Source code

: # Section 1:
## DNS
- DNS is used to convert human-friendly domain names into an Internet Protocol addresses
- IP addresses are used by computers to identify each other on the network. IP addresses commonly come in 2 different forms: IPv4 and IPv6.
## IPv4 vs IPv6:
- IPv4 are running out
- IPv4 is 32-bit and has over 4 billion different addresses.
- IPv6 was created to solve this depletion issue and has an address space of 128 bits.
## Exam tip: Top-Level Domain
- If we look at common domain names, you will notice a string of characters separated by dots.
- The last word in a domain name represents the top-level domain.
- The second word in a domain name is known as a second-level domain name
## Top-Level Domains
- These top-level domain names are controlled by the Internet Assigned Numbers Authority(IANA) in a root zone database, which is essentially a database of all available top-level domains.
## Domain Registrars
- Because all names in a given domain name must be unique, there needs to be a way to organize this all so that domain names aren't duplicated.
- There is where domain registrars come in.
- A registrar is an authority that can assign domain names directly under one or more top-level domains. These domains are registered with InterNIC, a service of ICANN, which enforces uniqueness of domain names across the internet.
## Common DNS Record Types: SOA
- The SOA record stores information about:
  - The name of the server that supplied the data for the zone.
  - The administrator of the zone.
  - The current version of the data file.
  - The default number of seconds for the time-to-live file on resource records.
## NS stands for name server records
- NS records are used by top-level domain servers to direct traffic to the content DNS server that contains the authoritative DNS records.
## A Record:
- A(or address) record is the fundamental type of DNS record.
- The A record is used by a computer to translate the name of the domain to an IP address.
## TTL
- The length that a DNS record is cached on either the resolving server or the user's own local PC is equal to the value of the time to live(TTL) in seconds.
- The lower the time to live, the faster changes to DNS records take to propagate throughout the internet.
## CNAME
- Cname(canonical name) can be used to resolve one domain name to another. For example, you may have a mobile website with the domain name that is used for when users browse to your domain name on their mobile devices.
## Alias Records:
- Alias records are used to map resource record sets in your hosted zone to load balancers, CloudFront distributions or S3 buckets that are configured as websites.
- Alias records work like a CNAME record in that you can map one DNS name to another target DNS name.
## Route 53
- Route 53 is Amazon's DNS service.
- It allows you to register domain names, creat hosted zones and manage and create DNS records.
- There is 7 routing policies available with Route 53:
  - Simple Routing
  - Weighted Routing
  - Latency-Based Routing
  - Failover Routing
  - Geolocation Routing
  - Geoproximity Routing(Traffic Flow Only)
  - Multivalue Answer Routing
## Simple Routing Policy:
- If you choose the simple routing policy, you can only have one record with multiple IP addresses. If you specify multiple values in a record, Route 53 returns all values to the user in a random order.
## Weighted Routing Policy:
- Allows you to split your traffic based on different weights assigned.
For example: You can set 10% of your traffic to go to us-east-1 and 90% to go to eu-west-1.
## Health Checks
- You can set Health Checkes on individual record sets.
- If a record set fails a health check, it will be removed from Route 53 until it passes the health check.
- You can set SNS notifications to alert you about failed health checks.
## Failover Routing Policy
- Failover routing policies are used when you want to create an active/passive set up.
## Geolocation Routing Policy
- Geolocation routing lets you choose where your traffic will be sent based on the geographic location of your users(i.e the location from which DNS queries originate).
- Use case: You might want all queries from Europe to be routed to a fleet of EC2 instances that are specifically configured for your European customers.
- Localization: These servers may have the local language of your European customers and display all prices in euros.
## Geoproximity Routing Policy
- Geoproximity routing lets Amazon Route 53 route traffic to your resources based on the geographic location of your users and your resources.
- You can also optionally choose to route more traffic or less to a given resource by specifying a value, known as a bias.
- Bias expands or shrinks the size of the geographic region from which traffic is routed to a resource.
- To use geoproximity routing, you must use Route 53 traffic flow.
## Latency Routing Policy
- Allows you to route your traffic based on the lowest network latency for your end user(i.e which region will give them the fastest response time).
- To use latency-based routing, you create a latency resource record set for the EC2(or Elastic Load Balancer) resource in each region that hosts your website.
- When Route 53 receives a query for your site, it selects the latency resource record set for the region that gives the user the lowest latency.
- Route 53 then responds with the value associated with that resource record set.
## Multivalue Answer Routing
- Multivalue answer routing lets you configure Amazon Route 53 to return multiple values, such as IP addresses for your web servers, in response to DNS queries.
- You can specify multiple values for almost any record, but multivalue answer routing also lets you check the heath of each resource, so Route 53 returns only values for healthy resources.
= = =
Starting at the first line of the data above, retype each line exactly until you reach the line containing "- IPv4 is 32-bit", and include that line too.

Source code

: # Section 1:
## DNS
- DNS is used to convert human-friendly domain names into an Internet Protocol addresses
- IP addresses are used by computers to identify each other on the network. IP addresses commonly come in 2 different forms: IPv4 and IPv6.
## IPv4 vs IPv6:
- IPv4 are running out
- IPv4 is 32-bit and has over 4 billion different addresses.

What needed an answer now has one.